▶ Goal of the exercise
Your response should consist solely of the lines from the one containing "You can have" through the end of the data, copied exactly.

Excerpts from a dataset

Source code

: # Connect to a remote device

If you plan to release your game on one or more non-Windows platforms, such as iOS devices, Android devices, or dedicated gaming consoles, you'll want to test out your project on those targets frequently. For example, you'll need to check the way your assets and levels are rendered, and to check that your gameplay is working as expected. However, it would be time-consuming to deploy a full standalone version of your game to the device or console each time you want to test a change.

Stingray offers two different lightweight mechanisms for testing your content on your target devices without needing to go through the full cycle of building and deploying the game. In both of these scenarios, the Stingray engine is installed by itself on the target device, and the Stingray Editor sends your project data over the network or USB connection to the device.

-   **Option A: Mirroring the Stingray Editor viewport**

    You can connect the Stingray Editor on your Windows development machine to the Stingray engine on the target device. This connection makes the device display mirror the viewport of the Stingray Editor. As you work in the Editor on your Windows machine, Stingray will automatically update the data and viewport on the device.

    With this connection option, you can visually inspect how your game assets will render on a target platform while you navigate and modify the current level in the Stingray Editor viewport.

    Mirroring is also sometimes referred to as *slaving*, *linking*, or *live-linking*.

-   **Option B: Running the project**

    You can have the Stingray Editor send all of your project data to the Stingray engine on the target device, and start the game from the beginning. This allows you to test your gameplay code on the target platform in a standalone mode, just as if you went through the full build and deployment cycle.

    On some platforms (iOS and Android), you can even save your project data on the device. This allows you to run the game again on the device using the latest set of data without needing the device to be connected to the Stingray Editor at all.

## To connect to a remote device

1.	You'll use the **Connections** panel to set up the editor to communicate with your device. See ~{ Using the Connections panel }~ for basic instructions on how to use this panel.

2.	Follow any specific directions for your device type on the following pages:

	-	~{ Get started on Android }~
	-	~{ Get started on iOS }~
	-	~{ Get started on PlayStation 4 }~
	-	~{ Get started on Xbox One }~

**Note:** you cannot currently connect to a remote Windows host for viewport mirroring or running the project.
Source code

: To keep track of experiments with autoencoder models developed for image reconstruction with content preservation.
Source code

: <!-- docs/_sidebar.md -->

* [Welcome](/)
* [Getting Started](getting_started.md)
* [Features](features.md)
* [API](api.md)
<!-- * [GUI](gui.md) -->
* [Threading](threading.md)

▶ Solution below
    You can have the Stingray Editor send all of your project data to the Stingray engine on the target device, and start the game from the beginning. This allows you to test your gameplay code on the target platform in a standalone mode, just as if you went through the full build and deployment cycle.

    On some platforms (iOS and Android), you can even save your project data on the device. This allows you to run the game again on the device using the latest set of data without needing the device to be connected to the Stingray Editor at all.

## To connect to a remote device

1.	You'll use the **Connections** panel to set up the editor to communicate with your device. See ~{ Using the Connections panel }~ for basic instructions on how to use this panel.

2.	Follow any specific directions for your device type on the following pages:

	-	~{ Get started on Android }~
	-	~{ Get started on iOS }~
	-	~{ Get started on PlayStation 4 }~
	-	~{ Get started on Xbox One }~

**Note:** you cannot currently connect to a remote Windows host for viewport mirroring or running the project.
Source code

: To keep track of experiments with autoencoder models developed for image reconstruction with content preservation.
Source code

: <!-- docs/_sidebar.md -->

* [Welcome](/)
* [Getting Started](getting_started.md)
* [Features](features.md)
* [API](api.md)
<!-- * [GUI](gui.md) -->
* [Threading](threading.md)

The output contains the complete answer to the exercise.